On the McDonnell Douglas MD-11, computers perform

everything from checklist tasks to stall recovery in an aircraft

where the flight engineer's duties are accomplished by a bank of

automatic controllers that run the aircraft's systems.

The cockpit design distills the experience of 19 years and more

than 16 million hours of DC-10 commercial airline operation into

computerized system controllers that operate hydraulic, electrical,

air (pneumatic) and fuel systems. These aircraft system

controllers, as they are called, run in parallel rather than in series

for both normal and emergency procedures. This means, for

example, that the fuel system configuration changes to the proper

status without waiting for steps to be taken to reconfigure the

hydraulic, electrical or air systems. Each system is run by two

computers and each one can revert to manual operation if

necessary.

In addition, the automatic flight system (AFS) includes

augmentation in pitch, yaw and roll. Roll control wheel steering is

optional. The autothrottle portion of AFS keeps the pilot from

unintentionally flying too fast or too slow in a particular

configuration. A flight management system provides automatic

navigation in both vertical and lateral dimensions. It also provides

the optimum speeds and altitudes to achieve the most efficient fuel

consumption on a particular route. The two dual-channel flight

control computers direct the throttles, the ground spoilers, the

elevators, ailerons, rudder, elevator feel, flap limiter and stab trim.

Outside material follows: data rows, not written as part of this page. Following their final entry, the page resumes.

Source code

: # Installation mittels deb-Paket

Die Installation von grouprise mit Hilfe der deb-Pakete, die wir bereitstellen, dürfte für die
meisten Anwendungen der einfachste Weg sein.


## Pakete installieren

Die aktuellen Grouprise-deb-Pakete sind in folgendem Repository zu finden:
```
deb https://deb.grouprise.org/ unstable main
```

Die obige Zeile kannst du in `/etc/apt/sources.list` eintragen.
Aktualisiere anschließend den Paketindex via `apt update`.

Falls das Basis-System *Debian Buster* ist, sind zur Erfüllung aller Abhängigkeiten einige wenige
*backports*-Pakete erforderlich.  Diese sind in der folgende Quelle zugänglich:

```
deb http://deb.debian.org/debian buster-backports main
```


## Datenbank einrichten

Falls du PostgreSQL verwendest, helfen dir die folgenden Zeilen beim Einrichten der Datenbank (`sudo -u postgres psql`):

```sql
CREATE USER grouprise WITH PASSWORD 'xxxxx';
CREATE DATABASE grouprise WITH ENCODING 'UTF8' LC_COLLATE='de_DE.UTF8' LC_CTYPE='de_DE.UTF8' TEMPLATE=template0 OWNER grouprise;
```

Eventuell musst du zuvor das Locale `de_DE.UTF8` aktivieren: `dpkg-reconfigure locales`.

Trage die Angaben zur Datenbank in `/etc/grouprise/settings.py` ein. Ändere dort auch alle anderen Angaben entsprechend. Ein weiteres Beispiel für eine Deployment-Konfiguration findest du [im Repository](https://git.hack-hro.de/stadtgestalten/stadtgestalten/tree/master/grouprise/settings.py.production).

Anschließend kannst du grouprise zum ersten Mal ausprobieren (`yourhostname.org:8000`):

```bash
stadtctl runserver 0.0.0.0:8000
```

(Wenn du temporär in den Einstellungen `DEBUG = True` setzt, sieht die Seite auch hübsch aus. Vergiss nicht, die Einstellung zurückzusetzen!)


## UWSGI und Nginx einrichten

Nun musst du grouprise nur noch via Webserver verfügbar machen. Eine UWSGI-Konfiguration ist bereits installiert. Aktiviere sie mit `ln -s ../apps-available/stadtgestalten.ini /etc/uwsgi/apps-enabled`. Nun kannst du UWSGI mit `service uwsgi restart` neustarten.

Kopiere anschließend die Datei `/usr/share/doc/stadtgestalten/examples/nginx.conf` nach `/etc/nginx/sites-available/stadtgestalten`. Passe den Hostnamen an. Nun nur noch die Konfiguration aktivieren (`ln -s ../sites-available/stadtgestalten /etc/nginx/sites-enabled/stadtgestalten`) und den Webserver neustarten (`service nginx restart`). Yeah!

This AVIATION WEEK & SPACE TECHNOLOGY pilot

evaluated the MD-11 recently from the left seat in test aircraft

No. 4. The aircraft, which is powered by General Electric

CF6-80C2 engines, is scheduled for delivery to American

Airlines later this year.

Capt. John Miller, chief of flight operations for the MD-11

program, occupied the right seat for the demonstration. The flight,

which was part of the regular test program, lasted 5.8 hr. and

more than 40 test procedure cards were accomplished. A crew

of technicians manned computer and video consoles in the back

of the aircraft to monitor the tests in progress, which included

numerous checks on the accuracy of the Honeywell flight

management system.

The exterior of the MD-11 looks very much like a DC-10

because the airframe is stretched only 18 ft. 6 in. The MD-11,

however, is most recognizable by its winglets. The outer portion

of the wings have a blunt trailing edge that varies in thickness from

.5 in. near the wingtip to 1.5 in. at the inboard edge of the outer

flap panel. The inlet for the No. 2 engine is the same as that used

on the DC-10 Series 40. This is the case even though the

MD-11's 61,500-lb.-thrust General Electric CF6-80C2 and

60,000-lb.-thrust Pratt & Whitney PW4460 engines require

more airflow than the 52,500-lb.-thrust Pratt & Whitney

JT9D-59A series engines on the DC-10-40. McDonnell Douglas

engineers were concerned about whether the opening would be

large enough, but flight tests have demonstrated that the air mass

movement is sufficient. The third engine in the program is the

65,000-lb.-thrust Rolls-Royce Trent 665. Composite material is

now used in the No. 2 inlet structure.

Once we were in the seat, Miller turned on the inertial systems

and called up route F-150 in the flight management system

(FMS) memory. F-150 is a round-robin route that goes from

Yuma to San Diego, Los Angeles and Palmdale in California and

then on to Boulder, Colo. This route would be used to test the

FMS navigation accuracy. Miller entered a zero cost index to

govern FMS calculations. An index can be selected between 0

and 999 depending on whether fuel economy is the primary

objective or whether reducing time en route is more important.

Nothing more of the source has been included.